* PROBLEM STATEMENT *
What appears from the first line of the data below through the line containing "Problem: Utility of", both included, should be copied exactly, and nothing else.

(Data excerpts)
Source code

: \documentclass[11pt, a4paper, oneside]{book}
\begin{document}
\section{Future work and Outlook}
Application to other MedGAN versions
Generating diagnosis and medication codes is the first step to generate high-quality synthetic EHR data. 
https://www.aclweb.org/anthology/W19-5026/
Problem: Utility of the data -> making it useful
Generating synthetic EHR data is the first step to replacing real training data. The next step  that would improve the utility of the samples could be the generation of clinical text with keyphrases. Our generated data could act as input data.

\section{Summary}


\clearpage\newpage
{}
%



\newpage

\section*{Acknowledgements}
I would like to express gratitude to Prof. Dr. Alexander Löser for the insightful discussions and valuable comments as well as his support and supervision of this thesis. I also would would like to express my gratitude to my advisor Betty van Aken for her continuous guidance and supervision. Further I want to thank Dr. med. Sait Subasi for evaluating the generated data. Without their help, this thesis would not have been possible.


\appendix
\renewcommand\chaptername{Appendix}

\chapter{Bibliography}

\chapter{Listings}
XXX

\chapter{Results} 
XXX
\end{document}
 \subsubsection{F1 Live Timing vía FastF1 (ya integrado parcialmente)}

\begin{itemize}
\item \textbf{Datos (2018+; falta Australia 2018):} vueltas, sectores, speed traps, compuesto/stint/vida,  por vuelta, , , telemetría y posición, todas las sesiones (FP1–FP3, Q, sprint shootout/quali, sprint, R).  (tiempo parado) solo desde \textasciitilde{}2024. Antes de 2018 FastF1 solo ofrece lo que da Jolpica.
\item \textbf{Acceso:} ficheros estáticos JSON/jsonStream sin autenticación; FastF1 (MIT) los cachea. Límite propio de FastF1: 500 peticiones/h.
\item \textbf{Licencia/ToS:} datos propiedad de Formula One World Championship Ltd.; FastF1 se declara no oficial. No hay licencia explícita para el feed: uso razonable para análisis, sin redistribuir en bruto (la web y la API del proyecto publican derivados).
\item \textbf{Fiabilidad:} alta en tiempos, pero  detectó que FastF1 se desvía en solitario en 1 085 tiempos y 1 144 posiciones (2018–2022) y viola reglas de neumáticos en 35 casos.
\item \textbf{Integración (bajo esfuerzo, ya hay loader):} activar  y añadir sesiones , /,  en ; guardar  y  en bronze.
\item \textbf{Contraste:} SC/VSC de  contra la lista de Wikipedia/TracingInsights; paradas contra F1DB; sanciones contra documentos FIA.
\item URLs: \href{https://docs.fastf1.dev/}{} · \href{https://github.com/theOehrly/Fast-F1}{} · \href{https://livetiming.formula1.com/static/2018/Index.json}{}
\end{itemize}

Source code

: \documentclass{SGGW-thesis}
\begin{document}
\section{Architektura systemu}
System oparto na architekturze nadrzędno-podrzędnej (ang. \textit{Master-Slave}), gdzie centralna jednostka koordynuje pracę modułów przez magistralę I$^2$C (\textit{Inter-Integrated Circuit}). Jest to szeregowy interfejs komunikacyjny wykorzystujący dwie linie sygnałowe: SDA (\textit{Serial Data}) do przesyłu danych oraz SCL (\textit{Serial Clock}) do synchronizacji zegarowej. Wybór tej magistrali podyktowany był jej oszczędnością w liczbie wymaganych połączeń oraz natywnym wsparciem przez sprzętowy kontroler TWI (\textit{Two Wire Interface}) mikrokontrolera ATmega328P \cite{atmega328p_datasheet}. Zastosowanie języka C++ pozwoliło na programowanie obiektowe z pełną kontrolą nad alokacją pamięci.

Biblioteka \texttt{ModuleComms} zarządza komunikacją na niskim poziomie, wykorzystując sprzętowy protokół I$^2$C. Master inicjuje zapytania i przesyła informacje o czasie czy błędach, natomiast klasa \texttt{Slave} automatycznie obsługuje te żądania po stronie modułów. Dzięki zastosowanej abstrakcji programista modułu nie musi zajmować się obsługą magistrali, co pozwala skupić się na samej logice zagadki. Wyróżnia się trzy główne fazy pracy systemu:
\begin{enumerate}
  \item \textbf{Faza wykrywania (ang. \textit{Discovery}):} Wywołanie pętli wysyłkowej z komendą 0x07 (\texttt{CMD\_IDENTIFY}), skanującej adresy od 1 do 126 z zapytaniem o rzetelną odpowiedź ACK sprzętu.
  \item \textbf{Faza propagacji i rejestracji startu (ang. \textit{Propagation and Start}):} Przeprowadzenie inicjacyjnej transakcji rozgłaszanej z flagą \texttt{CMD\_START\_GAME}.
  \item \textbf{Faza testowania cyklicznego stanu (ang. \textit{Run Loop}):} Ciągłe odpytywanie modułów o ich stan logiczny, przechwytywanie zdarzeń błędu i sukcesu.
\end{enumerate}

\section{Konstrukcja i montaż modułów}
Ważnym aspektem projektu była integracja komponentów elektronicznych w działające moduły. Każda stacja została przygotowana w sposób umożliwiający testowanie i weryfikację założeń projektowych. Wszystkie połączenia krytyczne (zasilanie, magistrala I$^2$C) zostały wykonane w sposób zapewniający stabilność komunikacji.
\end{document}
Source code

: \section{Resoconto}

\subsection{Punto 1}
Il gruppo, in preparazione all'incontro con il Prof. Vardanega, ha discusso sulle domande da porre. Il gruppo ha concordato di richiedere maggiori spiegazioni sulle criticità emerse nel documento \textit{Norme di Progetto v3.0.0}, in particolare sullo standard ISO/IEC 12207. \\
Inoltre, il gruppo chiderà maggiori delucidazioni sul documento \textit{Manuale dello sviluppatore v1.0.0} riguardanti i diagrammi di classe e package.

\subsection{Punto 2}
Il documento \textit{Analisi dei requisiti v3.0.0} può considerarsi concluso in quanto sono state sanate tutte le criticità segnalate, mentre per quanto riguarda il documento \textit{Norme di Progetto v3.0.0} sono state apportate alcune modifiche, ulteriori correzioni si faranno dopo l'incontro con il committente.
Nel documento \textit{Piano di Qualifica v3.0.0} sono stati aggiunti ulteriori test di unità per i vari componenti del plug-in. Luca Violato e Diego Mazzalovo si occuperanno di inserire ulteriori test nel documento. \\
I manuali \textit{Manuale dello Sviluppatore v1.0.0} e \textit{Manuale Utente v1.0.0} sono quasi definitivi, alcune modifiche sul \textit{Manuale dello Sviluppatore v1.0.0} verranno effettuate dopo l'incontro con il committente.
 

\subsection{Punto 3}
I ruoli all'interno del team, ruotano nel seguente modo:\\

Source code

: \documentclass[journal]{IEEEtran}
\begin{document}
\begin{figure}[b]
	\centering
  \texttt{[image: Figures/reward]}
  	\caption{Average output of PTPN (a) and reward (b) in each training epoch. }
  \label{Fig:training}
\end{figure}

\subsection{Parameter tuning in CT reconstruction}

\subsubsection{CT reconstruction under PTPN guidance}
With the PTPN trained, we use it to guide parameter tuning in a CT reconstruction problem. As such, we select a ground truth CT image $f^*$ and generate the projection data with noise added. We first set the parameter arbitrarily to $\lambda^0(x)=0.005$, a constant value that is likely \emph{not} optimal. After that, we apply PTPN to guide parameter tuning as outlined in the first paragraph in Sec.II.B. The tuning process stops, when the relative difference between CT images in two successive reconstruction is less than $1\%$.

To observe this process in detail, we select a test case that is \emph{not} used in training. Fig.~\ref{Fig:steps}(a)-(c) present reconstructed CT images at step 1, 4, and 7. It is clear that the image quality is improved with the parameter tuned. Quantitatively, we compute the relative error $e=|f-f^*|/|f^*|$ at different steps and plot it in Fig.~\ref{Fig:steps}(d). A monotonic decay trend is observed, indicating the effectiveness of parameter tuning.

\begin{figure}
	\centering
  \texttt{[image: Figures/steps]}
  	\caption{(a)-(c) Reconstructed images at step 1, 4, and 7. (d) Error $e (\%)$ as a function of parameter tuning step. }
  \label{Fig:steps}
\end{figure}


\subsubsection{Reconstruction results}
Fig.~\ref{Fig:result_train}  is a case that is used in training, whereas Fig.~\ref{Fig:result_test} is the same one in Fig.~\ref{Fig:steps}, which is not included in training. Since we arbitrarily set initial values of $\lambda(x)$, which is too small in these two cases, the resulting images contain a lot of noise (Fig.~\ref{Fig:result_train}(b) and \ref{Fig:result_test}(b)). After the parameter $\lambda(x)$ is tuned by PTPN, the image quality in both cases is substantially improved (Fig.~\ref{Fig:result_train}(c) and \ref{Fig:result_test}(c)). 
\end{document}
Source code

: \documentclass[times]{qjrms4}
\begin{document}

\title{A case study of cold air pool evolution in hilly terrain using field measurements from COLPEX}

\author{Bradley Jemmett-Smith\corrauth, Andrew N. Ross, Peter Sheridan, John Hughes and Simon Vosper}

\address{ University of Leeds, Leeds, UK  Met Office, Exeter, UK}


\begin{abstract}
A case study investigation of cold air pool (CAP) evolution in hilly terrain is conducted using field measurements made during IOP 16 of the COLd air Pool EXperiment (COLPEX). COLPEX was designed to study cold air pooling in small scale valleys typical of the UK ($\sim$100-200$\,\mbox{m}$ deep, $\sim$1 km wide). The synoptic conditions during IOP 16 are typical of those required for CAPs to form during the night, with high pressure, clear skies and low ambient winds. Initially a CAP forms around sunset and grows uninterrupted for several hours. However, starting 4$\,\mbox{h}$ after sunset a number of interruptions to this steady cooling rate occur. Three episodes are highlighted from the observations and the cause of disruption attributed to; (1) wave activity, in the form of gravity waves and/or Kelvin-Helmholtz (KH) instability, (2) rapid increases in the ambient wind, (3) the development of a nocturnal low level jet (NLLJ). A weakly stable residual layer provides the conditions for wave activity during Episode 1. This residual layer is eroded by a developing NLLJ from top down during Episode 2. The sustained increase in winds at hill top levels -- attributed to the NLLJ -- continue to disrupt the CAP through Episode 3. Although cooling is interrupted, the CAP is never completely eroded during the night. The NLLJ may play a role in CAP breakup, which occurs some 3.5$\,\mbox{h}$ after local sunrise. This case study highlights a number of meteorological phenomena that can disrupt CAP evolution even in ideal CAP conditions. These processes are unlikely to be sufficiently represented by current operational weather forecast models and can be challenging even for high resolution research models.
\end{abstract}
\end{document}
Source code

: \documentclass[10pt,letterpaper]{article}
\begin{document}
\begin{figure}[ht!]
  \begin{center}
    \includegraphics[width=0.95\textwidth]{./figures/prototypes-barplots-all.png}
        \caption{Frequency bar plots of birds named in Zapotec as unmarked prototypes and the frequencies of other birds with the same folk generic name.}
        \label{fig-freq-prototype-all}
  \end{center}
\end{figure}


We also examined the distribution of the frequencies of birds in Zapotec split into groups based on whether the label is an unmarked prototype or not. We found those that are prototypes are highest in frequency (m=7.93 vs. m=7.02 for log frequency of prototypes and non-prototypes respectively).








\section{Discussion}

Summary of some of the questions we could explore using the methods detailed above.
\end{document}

* REPLY *
Source code

: \documentclass[11pt, a4paper, oneside]{book}
\begin{document}
\section{Future work and Outlook}
Application to other MedGAN versions
Generating diagnosis and medication codes is the first step to generate high-quality synthetic EHR data. 
https://www.aclweb.org/anthology/W19-5026/
Problem: Utility of the data -> making it useful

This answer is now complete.